Choosing the right level of oversight
Here are common scenarios and the recommended approval configuration for each.
| Scenario | Workflow approval | Step approval | Plan approval | Tool approval |
|---|---|---|---|---|
| New agent, first run | On | Add at key transitions | Required | All manual |
| Internal report, tested workflow | Off | Not needed | Auto | Auto for read tools |
| Customer email campaign | On | Before each send step | Required | All manual |
| Scheduled daily summary | Off | Not needed | Auto | Auto for read tools |
| Data migration or bulk update | On | Before destructive steps | Required | All manual |
| Research and brainstorming | Off | Not needed | Auto | Auto for all tools |
How approvals appear in the UI
All approval requests appear on the Jobs page (/jobs). When a run is waiting for approval:
- The run status changes to Awaiting Approval (highlighted so you notice it).

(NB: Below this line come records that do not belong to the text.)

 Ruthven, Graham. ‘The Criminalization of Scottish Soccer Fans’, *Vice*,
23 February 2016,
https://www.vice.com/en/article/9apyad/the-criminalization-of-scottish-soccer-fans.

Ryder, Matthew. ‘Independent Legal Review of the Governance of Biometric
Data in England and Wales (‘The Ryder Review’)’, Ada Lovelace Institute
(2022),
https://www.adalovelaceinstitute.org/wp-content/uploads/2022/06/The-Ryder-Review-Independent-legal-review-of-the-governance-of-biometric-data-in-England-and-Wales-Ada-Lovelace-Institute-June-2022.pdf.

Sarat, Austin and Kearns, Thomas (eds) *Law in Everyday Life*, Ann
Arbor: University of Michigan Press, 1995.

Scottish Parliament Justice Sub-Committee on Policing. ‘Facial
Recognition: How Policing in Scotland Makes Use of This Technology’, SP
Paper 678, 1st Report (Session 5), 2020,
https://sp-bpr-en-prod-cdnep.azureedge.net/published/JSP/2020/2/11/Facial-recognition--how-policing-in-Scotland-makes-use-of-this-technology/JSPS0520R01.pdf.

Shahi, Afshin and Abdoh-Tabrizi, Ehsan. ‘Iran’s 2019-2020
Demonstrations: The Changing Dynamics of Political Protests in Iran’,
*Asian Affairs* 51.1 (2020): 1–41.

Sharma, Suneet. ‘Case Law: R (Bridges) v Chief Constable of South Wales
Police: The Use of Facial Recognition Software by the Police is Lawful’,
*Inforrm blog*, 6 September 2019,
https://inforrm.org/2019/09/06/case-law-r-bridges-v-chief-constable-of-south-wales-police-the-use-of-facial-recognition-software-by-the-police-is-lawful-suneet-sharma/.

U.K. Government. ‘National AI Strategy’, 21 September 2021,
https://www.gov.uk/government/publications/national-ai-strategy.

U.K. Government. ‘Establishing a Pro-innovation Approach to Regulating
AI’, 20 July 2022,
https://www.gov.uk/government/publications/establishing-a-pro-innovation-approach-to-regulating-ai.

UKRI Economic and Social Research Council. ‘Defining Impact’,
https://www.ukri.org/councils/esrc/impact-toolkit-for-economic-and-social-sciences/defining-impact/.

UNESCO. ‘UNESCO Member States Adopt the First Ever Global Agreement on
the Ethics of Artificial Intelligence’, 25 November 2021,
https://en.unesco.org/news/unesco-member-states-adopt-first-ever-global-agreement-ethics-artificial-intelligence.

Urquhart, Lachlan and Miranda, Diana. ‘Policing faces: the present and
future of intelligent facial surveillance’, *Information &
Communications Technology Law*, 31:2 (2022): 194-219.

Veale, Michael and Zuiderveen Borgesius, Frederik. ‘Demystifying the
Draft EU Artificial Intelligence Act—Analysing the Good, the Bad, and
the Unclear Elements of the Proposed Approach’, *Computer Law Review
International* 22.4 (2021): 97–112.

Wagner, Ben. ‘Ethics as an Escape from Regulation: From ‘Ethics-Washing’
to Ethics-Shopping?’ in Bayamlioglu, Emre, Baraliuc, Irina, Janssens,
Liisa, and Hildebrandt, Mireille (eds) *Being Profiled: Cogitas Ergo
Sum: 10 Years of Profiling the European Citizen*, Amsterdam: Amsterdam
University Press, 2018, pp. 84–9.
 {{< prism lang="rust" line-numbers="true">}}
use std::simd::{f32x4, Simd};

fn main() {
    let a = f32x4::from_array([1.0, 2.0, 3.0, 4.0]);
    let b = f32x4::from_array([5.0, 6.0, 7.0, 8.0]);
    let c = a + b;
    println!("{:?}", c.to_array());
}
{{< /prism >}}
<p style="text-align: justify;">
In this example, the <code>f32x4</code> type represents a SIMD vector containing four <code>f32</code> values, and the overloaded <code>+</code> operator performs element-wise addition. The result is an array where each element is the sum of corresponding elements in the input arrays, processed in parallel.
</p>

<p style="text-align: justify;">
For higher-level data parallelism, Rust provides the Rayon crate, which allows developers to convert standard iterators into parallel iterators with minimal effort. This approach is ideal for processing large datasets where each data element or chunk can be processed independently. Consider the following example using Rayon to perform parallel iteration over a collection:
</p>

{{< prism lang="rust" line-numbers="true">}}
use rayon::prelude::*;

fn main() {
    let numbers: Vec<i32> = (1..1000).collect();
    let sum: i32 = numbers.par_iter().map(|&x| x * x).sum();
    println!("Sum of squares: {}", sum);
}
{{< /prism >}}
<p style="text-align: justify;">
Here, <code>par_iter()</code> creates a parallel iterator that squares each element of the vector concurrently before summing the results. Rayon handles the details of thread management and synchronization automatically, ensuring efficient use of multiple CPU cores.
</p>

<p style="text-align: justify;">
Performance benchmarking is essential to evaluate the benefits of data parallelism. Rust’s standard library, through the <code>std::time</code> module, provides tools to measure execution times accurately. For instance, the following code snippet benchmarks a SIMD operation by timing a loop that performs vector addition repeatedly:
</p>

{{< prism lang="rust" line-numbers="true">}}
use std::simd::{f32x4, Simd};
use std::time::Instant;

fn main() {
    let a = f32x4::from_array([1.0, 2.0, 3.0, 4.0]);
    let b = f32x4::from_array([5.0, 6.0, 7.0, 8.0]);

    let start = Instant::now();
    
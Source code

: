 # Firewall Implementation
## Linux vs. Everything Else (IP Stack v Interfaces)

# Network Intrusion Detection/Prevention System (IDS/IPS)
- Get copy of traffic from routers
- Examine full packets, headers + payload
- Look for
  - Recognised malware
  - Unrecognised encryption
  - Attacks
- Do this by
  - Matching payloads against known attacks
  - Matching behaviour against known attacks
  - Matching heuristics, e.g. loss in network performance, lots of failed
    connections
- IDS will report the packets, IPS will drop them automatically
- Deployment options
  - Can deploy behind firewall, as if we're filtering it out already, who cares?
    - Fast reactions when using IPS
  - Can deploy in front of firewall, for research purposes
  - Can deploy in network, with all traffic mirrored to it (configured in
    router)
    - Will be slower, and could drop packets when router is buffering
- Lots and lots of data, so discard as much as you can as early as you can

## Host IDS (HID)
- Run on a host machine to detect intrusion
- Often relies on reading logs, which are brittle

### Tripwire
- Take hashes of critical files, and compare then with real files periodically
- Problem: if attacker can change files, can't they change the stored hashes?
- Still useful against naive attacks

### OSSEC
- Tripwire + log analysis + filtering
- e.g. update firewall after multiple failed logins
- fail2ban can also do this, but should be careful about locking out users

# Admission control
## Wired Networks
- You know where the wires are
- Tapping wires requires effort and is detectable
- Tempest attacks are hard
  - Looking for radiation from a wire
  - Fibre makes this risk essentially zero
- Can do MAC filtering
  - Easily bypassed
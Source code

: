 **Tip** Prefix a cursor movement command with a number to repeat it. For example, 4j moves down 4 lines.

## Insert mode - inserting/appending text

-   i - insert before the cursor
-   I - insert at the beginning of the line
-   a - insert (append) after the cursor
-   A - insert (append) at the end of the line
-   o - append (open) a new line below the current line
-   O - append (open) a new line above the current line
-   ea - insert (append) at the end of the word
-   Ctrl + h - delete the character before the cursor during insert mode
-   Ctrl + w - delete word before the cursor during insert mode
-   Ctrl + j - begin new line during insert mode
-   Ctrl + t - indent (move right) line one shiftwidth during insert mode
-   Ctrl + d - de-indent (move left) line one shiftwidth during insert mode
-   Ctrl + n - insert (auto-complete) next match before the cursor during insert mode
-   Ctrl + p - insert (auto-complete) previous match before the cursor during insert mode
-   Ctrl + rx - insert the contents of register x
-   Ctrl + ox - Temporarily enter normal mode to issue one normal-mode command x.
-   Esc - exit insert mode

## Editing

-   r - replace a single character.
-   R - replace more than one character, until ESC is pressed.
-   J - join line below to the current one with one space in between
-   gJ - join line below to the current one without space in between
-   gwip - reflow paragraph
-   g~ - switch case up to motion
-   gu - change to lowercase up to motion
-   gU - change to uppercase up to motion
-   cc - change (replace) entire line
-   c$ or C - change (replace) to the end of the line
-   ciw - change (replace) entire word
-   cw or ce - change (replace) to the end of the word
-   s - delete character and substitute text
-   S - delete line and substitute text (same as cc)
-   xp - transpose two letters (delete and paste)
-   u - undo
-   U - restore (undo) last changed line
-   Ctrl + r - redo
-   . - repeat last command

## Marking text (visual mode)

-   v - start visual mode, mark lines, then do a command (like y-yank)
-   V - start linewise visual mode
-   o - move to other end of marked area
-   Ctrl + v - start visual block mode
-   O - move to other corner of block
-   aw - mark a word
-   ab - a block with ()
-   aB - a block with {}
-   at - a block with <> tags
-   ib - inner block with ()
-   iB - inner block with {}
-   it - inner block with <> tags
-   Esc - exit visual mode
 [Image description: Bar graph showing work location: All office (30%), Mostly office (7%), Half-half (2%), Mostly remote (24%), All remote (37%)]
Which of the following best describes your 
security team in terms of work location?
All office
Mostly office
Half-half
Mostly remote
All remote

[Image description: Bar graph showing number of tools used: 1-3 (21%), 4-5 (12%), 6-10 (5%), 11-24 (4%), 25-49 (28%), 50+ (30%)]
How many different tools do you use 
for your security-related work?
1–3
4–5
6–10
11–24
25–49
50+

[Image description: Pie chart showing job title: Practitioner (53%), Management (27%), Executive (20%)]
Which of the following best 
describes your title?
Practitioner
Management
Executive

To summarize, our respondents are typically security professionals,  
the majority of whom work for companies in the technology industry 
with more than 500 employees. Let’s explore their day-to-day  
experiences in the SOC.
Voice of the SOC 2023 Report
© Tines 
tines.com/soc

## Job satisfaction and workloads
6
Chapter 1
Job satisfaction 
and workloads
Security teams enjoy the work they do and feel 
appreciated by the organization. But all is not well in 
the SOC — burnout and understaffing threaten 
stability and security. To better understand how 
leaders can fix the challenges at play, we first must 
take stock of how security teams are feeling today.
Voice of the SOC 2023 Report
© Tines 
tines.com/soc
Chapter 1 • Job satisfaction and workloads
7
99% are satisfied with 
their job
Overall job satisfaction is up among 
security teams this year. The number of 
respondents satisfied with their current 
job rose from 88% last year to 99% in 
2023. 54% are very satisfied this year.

- The step detail shows you what the agent has done so far and what it wants to do next.
- You have two buttons: Approve (continue) and Reject (stop).
If you reject:
- Workflow-level: The run is cancelled. Nothing executes.
- Step-level: The run stops at that step. Previous steps' output is preserved.
- Plan-level: The agent does not execute. You can give new instructions and try again.
- Tool-level: The specific tool call is skipped. The agent continues and may try an alternative approach.
INFO
You will not miss an approval request. Pending approvals remain on the Jobs page until you act on them. The agent does not time out — it waits as long as needed.
Reducing approval fatigue
If you find yourself approving the same action repeatedly, that is a signal to adjust your settings:
- Auto-approve tools you always approve. If you have approved "search_workspace" 50 times, auto-approve it.
- Remove step-level approvals from mature workflows. Once a workflow runs reliably, the mid-run checkpoints add friction without adding safety.
- Switch from plan approval to auto-approve for trusted agents. After an agent consistently produces good plans, let it proceed without waiting.
The goal is not to eliminate all approvals — it is to focus your attention on the decisions that actually need human judgment.